WHAT TO WORK ON: Using the records below, output the stretch that opens with the line containing "A second design" and closes with the line containing "for a span.", exactly and including both lines, with nothing more.

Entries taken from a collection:
Segment Open

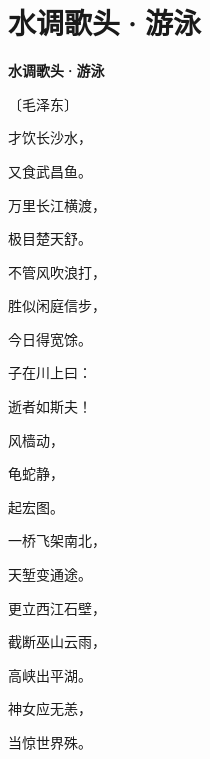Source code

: \documentclass[12pt,UTF-8,openany,fontset=none]{ctexbook}
\begin{document}
\section{水调歌头·游泳}


\begin{center}
    {\bfseries 水调歌头·游泳}

    \vspace{18pt}

    \begin{large}\xuwen
        〔毛泽东〕
    \end{large}

\end{center}

    \vspace{18pt}  %

\begin{center}
    \begin{Large}

        才饮长沙水，

        又食武昌鱼。

        万里长江横渡，

        极目楚天舒。

        不管风吹浪打，

        胜似闲庭信步，

        今日得宽馀。

        子在川上曰：

        逝者如斯夫！

        \vspace{18pt}  %

        风樯动，

        龟蛇静，

        起宏图。

        一桥飞架南北，

        天堑变通途。

        更立西江石壁，

        截断巫山云雨，

        高峡出平湖。

        神女应无恙，

        当惊世界殊。

    \end{Large}

\end{center}

\vspace{8pt}
\clearpage
\end{document}

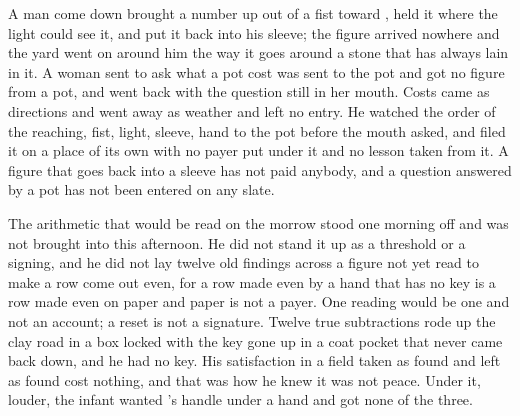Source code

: A man come down  brought a number up out of a fist toward , held it where the light could see it, and put it back into his sleeve; the figure arrived nowhere and the yard went on around him the way it goes around a stone that has always lain in it. A woman sent to ask what a pot cost was sent to the pot and got no figure from a pot, and went back with the question still in her mouth. Costs came as directions and went away as weather and left no entry. He watched the order of the reaching, fist, light, sleeve, hand to the pot before the mouth asked, and filed it on a place of its own with no payer put under it and no lesson taken from it. A figure that goes back into a sleeve has not paid anybody, and a question answered by a pot has not been entered on any slate.

The arithmetic that would be read on the morrow stood one morning off and was not brought into this afternoon. He did not stand it up as a threshold or a signing, and he did not lay twelve old findings across a figure not yet read to make a row come out even, for a row made even by a hand that has no key is a row made even on paper and paper is not a payer. One reading would be one and not an account; a reset is not a signature. Twelve true subtractions rode up the clay road in a box locked with the key gone up in a coat pocket that never came back down, and he had no key. His satisfaction in a field taken as found and left as found cost nothing, and that was how he knew it was not peace. Under it, louder, the infant wanted 's handle under a hand and got none of the three.

\scenebreak

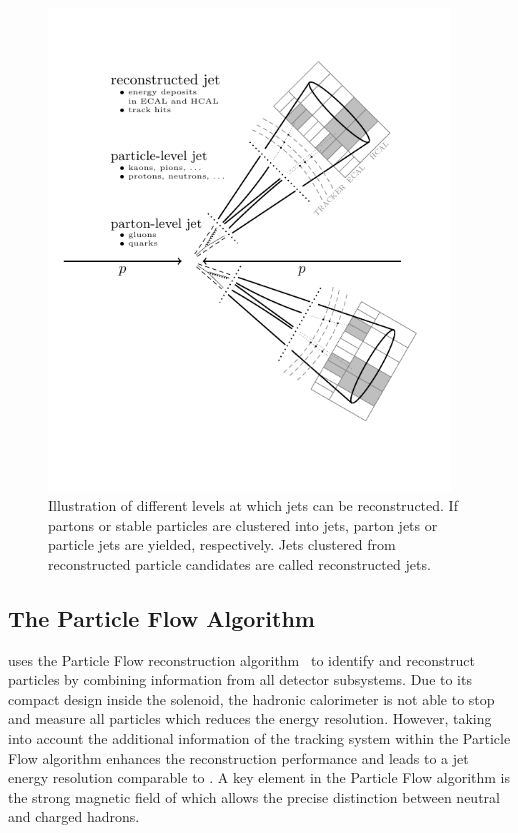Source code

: \begin{figure}[h!tbp]
    \centering
    \includegraphics[width=0.95\textwidth]{figures/drawings/particlejet.pdf}
    \caption[Illustration of jet reconstruction levels]{Illustration of different
    levels at which jets can be reconstructed. If partons or stable particles are
clustered into jets, parton jets or particle jets are yielded, respectively.
Jets clustered from reconstructed particle candidates are called reconstructed
jets.}
    \label{fig:jet_levels}
\end{figure}


\subsection{The Particle Flow Algorithm}
\label{sec:particle_flow_algorithm}

\CMS uses the Particle Flow reconstruction
algorithm~\cite{CMS-PAS-PFT-09-001,CMS-PAS-PFT-10-001} to identify and
reconstruct particles by combining information from all detector
subsystems. Due to its compact design inside the solenoid, the hadronic
calorimeter is not able to stop and measure all particles which reduces the
energy resolution. However, taking into account the additional information of
the tracking system within the Particle Flow algorithm enhances the
reconstruction performance and leads to a jet energy resolution comparable to
\ATLAS. A key element in the Particle Flow algorithm is the strong magnetic field
of \CMS which allows the precise distinction between neutral and charged hadrons. 


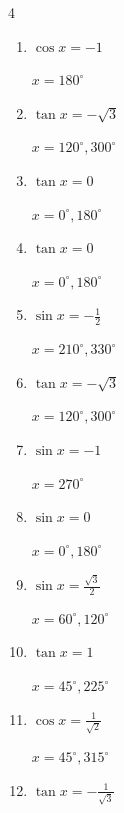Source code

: \begin{multicols}{4}
\begin{enumerate}
  \item $\displaystyle \cos{x}  = -1$

        $\displaystyle x = 180^{\circ}$

  \item $\displaystyle \tan{x}  = -\sqrt{3}$

        $\displaystyle x = 120^{\circ} , 300^{\circ}$

  \item $\displaystyle \tan{x}  = 0$

        $\displaystyle x = 0^{\circ} , 180^{\circ}$

  \item $\displaystyle \tan{x}  = 0$

        $\displaystyle x = 0^{\circ} , 180^{\circ}$

  \item $\displaystyle \sin{x}  = -\frac{1}{2}$

        $\displaystyle x = 210^{\circ} , 330^{\circ}$

  \item $\displaystyle \tan{x}  = -\sqrt{3}$

        $\displaystyle x = 120^{\circ} , 300^{\circ}$

  \item $\displaystyle \sin{x}  = -1$

        $\displaystyle x = 270^{\circ}$

  \item $\displaystyle \sin{x}  = 0$

        $\displaystyle x = 0^{\circ} , 180^{\circ}$

  \item $\displaystyle \sin{x}  = \frac{\sqrt{3}}{2}$

        $\displaystyle x = 60^{\circ} , 120^{\circ}$

  \item $\displaystyle \tan{x}  = 1$

        $\displaystyle x = 45^{\circ} , 225^{\circ}$

\columnbreak %

\resetques

  \item $\displaystyle \cos{x}  = \frac{1}{\sqrt{2}}$

        $\displaystyle x = 45^{\circ} , 315^{\circ}$

  \item $\displaystyle \tan{x}  = -\frac{1}{\sqrt{3}}$


\end{enumerate}
\end{multicols}
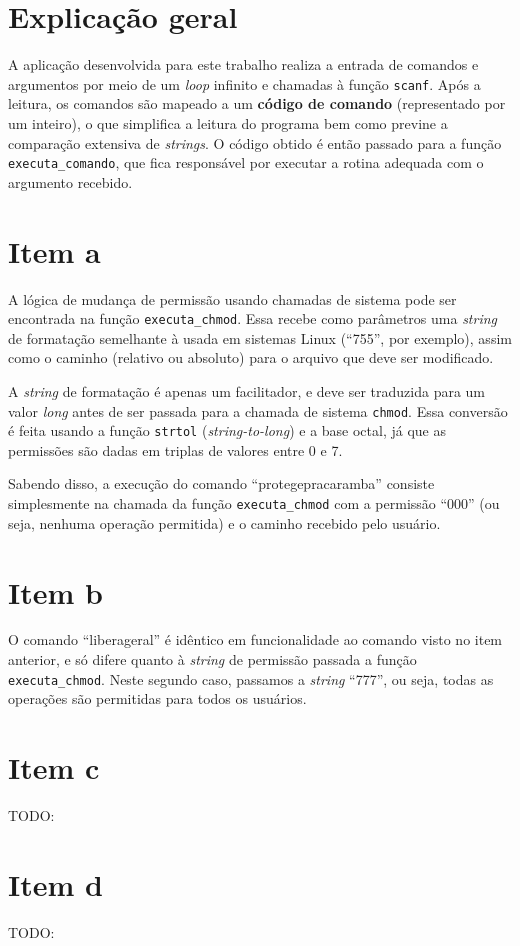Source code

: \documentclass[12pt, twoside, a4paper]{article}
\newcommand{\todo}[1]{{\color{red} TODO: #1}}
\begin{document}
\section{Explicação geral}%

A aplicação desenvolvida para este trabalho realiza a entrada de comandos e argumentos por meio de um \textit{loop} infinito e chamadas à função \verb|scanf|. Após a leitura, os comandos são mapeado a um \textbf{código de comando} (representado por um inteiro), o que simplifica a leitura do programa bem como previne a comparação extensiva de \emph{strings}. O código obtido é então passado para a função \verb|executa_comando|, que fica responsável por executar a rotina adequada com o argumento recebido.

\section{Item a}%

A lógica de mudança de permissão usando chamadas de sistema pode ser encontrada na função \verb|executa_chmod|. Essa recebe como parâmetros uma \emph{string} de formatação semelhante à usada em sistemas Linux (``755'', por exemplo), assim como o caminho (relativo ou absoluto) para o arquivo que deve ser modificado.

A \emph{string} de formatação é apenas um facilitador, e deve ser traduzida para um valor \textit{long} antes de ser passada para a chamada de sistema \verb|chmod|. Essa conversão é feita usando a função \verb|strtol| (\textit{string-to-long}) e a base octal, já que as permissões são dadas em triplas de valores entre 0 e 7.

Sabendo disso, a execução do comando ``protegepracaramba'' consiste simplesmente na chamada da função \verb|executa_chmod| com a permissão ``000'' (ou seja, nenhuma operação permitida) e o caminho recebido pelo usuário.

\section{Item b}%

O comando ``liberageral'' é idêntico em funcionalidade ao comando visto no item anterior, e só difere quanto à \textit{string} de permissão passada a função \verb|executa_chmod|. Neste segundo caso, passamos a \emph{string} ``777'', ou seja, todas as operações são permitidas para todos os usuários.

\section{Item c}%
\todo{}

\section{Item d}%
\todo{}
\end{document}
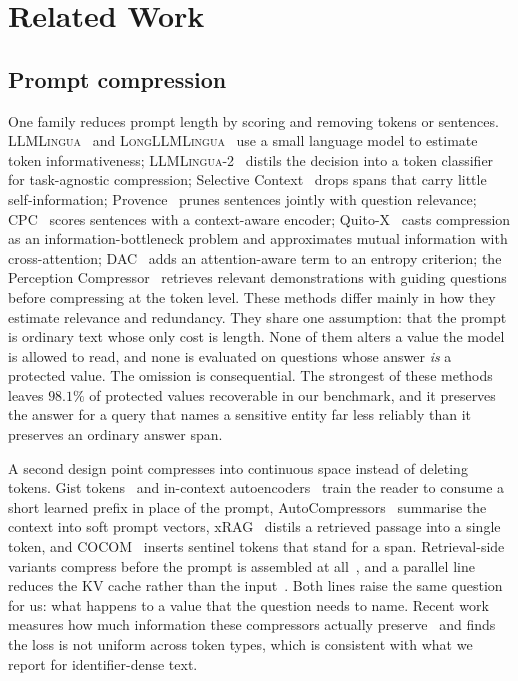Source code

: \section{Related Work}
\label{sec:related}

\subsection{Prompt compression}
One family reduces prompt length by scoring and removing tokens or sentences. \textsc{LLMLingua}~\cite{llmlingua} and \textsc{LongLLMLingua}~\cite{longllmlingua}
use a small language model to estimate token informativeness; \textsc{LLMLingua-2}~\cite{llmlingua2}
distils the decision into a token classifier for task-agnostic compression;
Selective Context~\cite{selective_context} drops spans that carry little
self-information; Provence~\cite{provence} prunes sentences jointly with question
relevance; CPC~\cite{cpc} scores sentences with a context-aware encoder;
Quito-X~\cite{quitox} casts compression as an information-bottleneck problem and
approximates mutual information with cross-attention; DAC~\cite{dac} adds an
attention-aware term to an entropy criterion; the Perception
Compressor~\cite{perception_compressor} retrieves relevant demonstrations with guiding
questions before compressing at the token level. These methods differ mainly in how they
estimate relevance and redundancy. They share one assumption: that the prompt is ordinary
text whose only cost is length. None of them alters a value the model is allowed to read,
and none is evaluated on questions whose answer \emph{is} a protected value. The omission is
consequential. The strongest of these methods leaves $98.1\%$ of protected values
recoverable in our benchmark, and it preserves the answer for a query that names a sensitive
entity far less reliably than it preserves an ordinary answer span.

A second design point compresses into continuous space instead of deleting tokens. Gist
tokens~\cite{mu-gist-2023} and in-context autoencoders~\cite{ge-icae-2024} train the reader to
consume a short learned prefix in place of the prompt, AutoCompressors~\cite{chevalier-autocomp-2023}
summarise the context into soft prompt vectors, xRAG~\cite{cheng-xrag-2024} distils a retrieved
passage into a single token, and COCOM~\cite{ren-cocom-2023} inserts sentinel tokens that stand
for a span. Retrieval-side variants compress before the prompt is assembled at
all~\cite{xu-recomp-2024,liu-tcra-2023}, and a parallel line reduces the KV cache rather than the
input~\cite{zhang-h2o-2023,li-snapkv-2024}. Both lines raise the same question for us: what
happens to a value that the question needs to name. Recent work measures how much information
these compressors actually preserve~\cite{lajewska-infopres-2025} and finds the loss is not
uniform across token types, which is consistent with what we report for identifier-dense text.

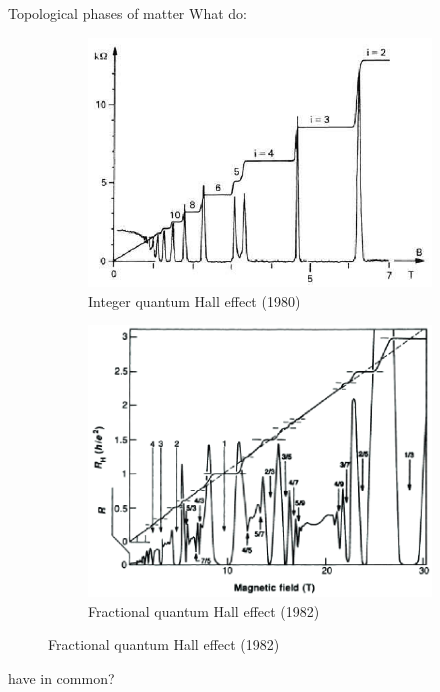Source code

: \documentclass{beamer}
\begin{document}
\setcounter{framenumber}{0}
\begin{frame}{Topological phases of matter}
	What do:
	\begin{figure}
		\centering
		\begin{subfigure}[b]{0.4\textwidth}
			\centering
			\includegraphics[width=\textwidth]{Figures/IntegerQHE.png}
			\caption{Integer quantum Hall effect (1980)}
		\end{subfigure}
		\hfill
		\begin{subfigure}[b]{0.4\textwidth}
			\centering
			\includegraphics[width=\textwidth]{Figures/FractionalQHE.png}
			\caption{Fractional quantum Hall effect (1982)}
		\end{subfigure}
	\end{figure}
	have in common?
\end{frame}
\end{document}
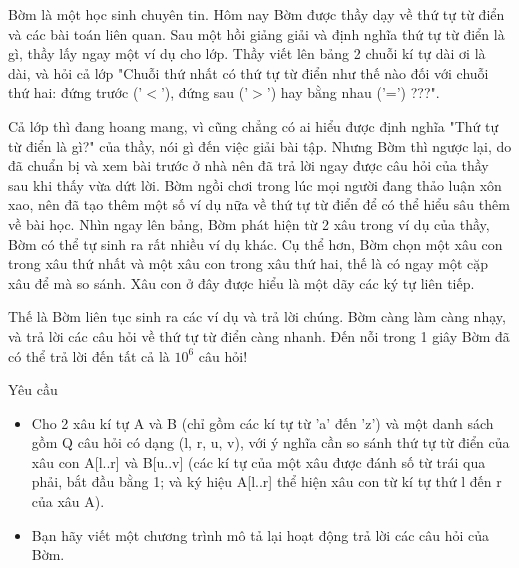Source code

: Bờm là một học sinh chuyên tin. Hôm nay Bờm được thầy dạy về thứ tự từ điển và các bài toán liên quan. Sau một hồi giảng giải và định nghĩa thứ tự từ điển là gì, thầy lấy ngay một ví dụ cho lớp. Thầy viết lên bảng 2 chuỗi kí tự dài ơi là dài, và hỏi cả lớp "Chuỗi thứ nhất có thứ tự từ điển như thế nào đối với chuỗi thứ hai: đứng trước ('$<$'), đứng sau ('$>$') hay bằng nhau ('=') ???".  

   Cả lớp thì đang hoang mang, vì cũng chẳng có ai hiểu được định nghĩa "Thứ tự từ điển là gì?" của thầy, nói gì đến việc giải bài tập. Nhưng Bờm thì ngược lại, do đã chuẩn bị và xem bài trước ở nhà nên đã trả lời ngay được câu hỏi của thầy sau khi thấy vừa dứt lời. Bờm ngồi chơi trong lúc mọi người đang thảo luận xôn xao, nên đã tạo thêm một số ví dụ nữa về thứ tự từ điển để có thể hiểu sâu thêm về bài học. Nhìn ngay lên bảng, Bờm phát hiện từ 2 xâu trong ví dụ của thầy, Bờm có thể tự sinh ra rất nhiều ví dụ khác. Cụ thể hơn, Bờm chọn một xâu con trong xâu thứ nhất và một xâu con trong xâu thứ hai, thế là có ngay một cặp xâu để mà so sánh. Xâu con ở đây được hiểu là một dãy các ký tự liên tiếp.  

   Thế là Bờm liên tục sinh ra các ví dụ và trả lời chúng. Bờm càng làm càng nhạy, và trả lời các câu hỏi về thứ tự từ điển càng nhanh. Đến nỗi trong 1 giây Bờm đã có thể trả lời đến tất cả là $10^{6}$   câu hỏi!  

Yêu cầu
\begin{itemize}
	\item     Cho 2 xâu kí tự A và B (chỉ gồm các kí tự từ 'a' đến 'z') và một danh sách gồm Q câu hỏi có dạng (l, r, u, v), với ý nghĩa cần so sánh thứ tự từ điển của xâu con A[l..r] và B[u..v] (các kí tự của một xâu được đánh số từ trái qua phải, bắt đầu bằng 1; và ký hiệu A[l..r] thể hiện xâu con từ kí tự thứ l đến r của xâu A).   
	\item     Bạn hãy viết một chương trình mô tả lại hoạt động trả lời các câu hỏi của Bờm.   
\end{itemize}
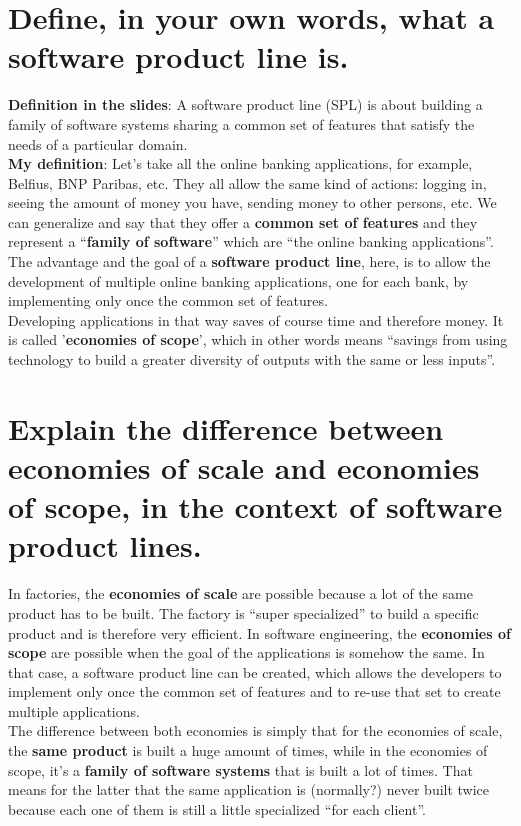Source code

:\section{Define, in your own words, what a software product line is.}

\textbf{Definition in the slides}: A software product line (SPL) is about building a family of software systems sharing a common set of features that satisfy the needs of a particular domain. \\

\textbf{My definition}: Let’s take all the online banking applications, for example, Belfius, BNP Paribas, etc. They all allow the same kind of actions: logging in, seeing the amount of money you have, sending money to other persons, etc. We can generalize and say that they offer a \textbf{common set of features} and they represent a “\textbf{family of software}” which are “the online banking applications”. \\
The advantage and the goal of a \textbf{software product line}, here, is to allow the development of multiple online banking applications, one for each bank, by implementing only once the common set of features.\\

Developing applications in that way saves of course time and therefore money. It is called '\textbf{economies of scope}', which in other words means “savings from using technology to build a greater diversity of outputs with the same or less inputs”.

\section{Explain the difference between economies of scale and economies of scope, in the context
of software product lines.}

In factories, the \textbf{economies of scale} are possible because a lot of the same product has to be built. The factory is “super specialized” to build a specific product and is therefore very efficient.
In software engineering, the \textbf{economies of scope} are possible when the goal of the applications is somehow the same. In that case, a software product line can be created, which allows the developers to implement only once the common set of features and to re-use that set to create multiple applications. \\

The difference between both economies is simply that for the economies of scale, the \textbf{same product} is built a huge amount of times, while in the economies of scope, it’s a \textbf{family of software systems} that is built a lot of times. That means for the latter that the same application is (normally?) never built twice because each one of them is still a little specialized “for each client”.

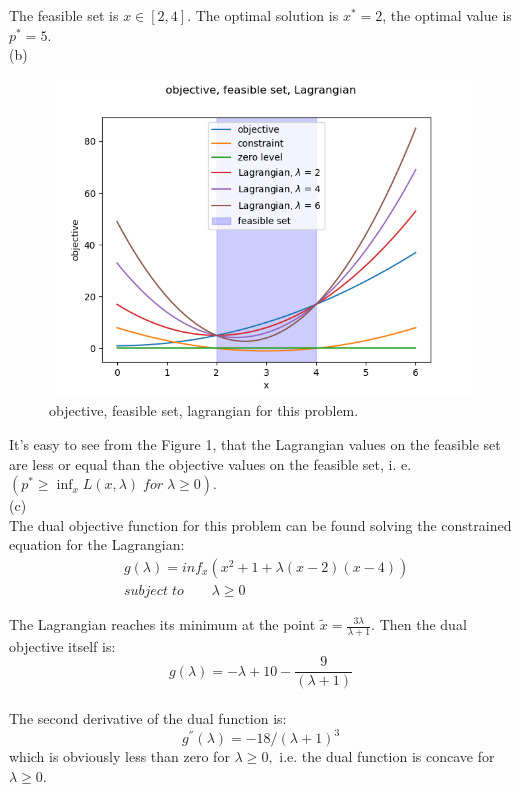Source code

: \documentclass{article}
\begin{document}
The feasible set is $x \in [2, 4] $. The optimal solution is 
$x^* = 2$, the optimal value is $p^* = 5.$ \\

(b)\\
\begin{figure}[H]
	\includegraphics[width=\linewidth]{5_1_b_1.png}
	\caption{objective, feasible set, lagrangian for this problem.}
	\label{fig:5_1_b_1}
\end{figure}

It's easy to see from the Figure 1, that the Lagrangian values on the feasible set are less or equal than the objective values on the feasible set, 
i. e. \\ 
$(p^* \geq \inf_x L(x, \lambda) \;for\; \lambda \geq 0 ).$ \\

(c)\\
The dual objective function for this problem can be found solving the constrained equation for the Lagrangian: \\

\begin{align*}
&g(\lambda) = inf_{x} (x^2 + 1 + \lambda (x - 2)(x - 4))\\
&subject \; to  \qquad \lambda \geq 0
\end{align*} 

The Lagrangian reaches its minimum at the point 
$\tilde x = \frac{3 \lambda}{\lambda + 1}.$
Then the dual objective itself is: \\
$$g(\lambda) = - \lambda + 10 - \frac{9}{(\lambda + 1)}$$ \\
The second derivative of the dual function is:\\
$$g^{''}(\lambda) = - 18 / (\lambda + 1)^3$$
which is obviously less than zero for $\lambda \geq 0,$ i.e. the dual function is concave for $\lambda \geq 0.$
\end{document}
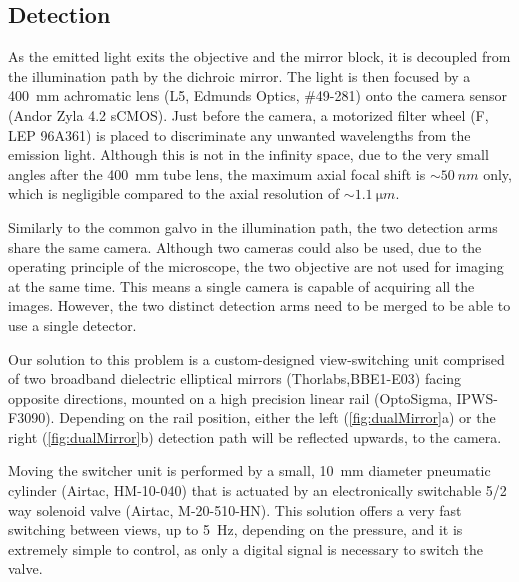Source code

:   \subsection{Detection}
    As the emitted light exits the objective and the mirror block, it is decoupled from the illumination path by the dichroic mirror. The light is then focused by a \SI{400}{mm} achromatic lens (L5, Edmunds Optics, \#49-281) onto the camera sensor (Andor Zyla 4.2 sCMOS). Just before the camera, a motorized filter wheel (F, LEP 96A361) is placed to discriminate any unwanted wavelengths from the emission light. Although this is not in the infinity space, due to the very small angles after the \SI{400}{mm} tube lens, the maximum axial focal shift is $\sim \SI{50}{nm}$ only, which is negligible compared to the axial resolution of $\sim \SI{1.1}{\micro m}$.

    Similarly to the common galvo in the illumination path, the two detection arms share the same camera. Although two cameras could also be used, due to the operating principle of the microscope, the two objective are not used for imaging at the same time. This means a single camera is capable of acquiring all the images. However, the two distinct detection arms need to be merged to be able to use a single detector.
    
    Our solution to this problem is a custom-designed view-switching unit comprised of two broadband dielectric elliptical mirrors (Thorlabs,BBE1-E03) facing opposite directions, mounted on a high precision linear rail (OptoSigma, IPWS-F3090). Depending on the rail position, either the left (\autoref{fig:dualMirror}a) or the right (\autoref{fig:dualMirror}b) detection path will be reflected upwards, to the camera. 

    Moving the switcher unit is performed by a small, \SI{10}{mm} diameter pneumatic cylinder (Airtac, HM-10-040) that is actuated by an electronically switchable 5/2 way solenoid valve (Airtac, M-20-510-HN). This solution offers a very fast switching between views, up to \SI{5}{Hz}, depending on the pressure, and it is extremely simple to control, as only a digital signal is necessary to switch the valve.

Segment Closed

REPLY:
A second design point compresses into continuous space instead of deleting tokens. Gist
tokens~\cite{mu-gist-2023} and in-context autoencoders~\cite{ge-icae-2024} train the reader to
consume a short learned prefix in place of the prompt, AutoCompressors~\cite{chevalier-autocomp-2023}
summarise the context into soft prompt vectors, xRAG~\cite{cheng-xrag-2024} distils a retrieved
passage into a single token, and COCOM~\cite{ren-cocom-2023} inserts sentinel tokens that stand
for a span. Retrieval-side variants compress before the prompt is assembled at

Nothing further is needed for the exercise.